**EXERCISE REQUIREMENTS**
Count every line in the data below where "either" occurs, then state that number and nothing more.

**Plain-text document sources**
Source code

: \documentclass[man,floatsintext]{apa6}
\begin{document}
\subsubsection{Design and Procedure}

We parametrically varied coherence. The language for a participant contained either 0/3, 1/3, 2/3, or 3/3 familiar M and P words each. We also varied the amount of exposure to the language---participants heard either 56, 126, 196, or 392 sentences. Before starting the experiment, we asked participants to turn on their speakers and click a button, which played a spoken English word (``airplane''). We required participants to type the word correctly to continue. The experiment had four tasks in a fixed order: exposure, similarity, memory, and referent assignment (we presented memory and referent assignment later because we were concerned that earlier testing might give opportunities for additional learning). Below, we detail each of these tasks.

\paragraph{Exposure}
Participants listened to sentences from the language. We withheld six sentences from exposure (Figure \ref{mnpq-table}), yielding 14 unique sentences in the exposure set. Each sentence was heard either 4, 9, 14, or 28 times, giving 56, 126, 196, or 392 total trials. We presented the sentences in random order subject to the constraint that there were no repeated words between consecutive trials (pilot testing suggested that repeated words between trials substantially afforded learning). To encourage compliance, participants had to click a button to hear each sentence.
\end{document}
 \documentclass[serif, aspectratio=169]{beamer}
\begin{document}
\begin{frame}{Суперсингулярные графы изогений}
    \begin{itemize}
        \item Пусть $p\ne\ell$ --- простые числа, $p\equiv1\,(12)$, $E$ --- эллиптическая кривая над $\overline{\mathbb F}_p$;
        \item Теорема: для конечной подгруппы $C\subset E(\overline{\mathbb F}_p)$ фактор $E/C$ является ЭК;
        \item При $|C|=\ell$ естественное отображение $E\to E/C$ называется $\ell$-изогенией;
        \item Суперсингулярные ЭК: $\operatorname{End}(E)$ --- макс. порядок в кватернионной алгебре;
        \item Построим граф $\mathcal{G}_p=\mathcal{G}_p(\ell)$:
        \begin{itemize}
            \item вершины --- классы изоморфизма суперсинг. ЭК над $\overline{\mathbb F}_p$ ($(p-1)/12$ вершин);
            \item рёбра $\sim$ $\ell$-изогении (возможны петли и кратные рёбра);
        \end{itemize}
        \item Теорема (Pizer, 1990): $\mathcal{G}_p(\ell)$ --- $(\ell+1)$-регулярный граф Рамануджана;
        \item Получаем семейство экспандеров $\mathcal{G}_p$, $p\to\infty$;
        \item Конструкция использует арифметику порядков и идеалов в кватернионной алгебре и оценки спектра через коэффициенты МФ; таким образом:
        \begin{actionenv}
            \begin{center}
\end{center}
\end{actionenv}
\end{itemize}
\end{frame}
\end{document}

**YOUR SOLUTION**
2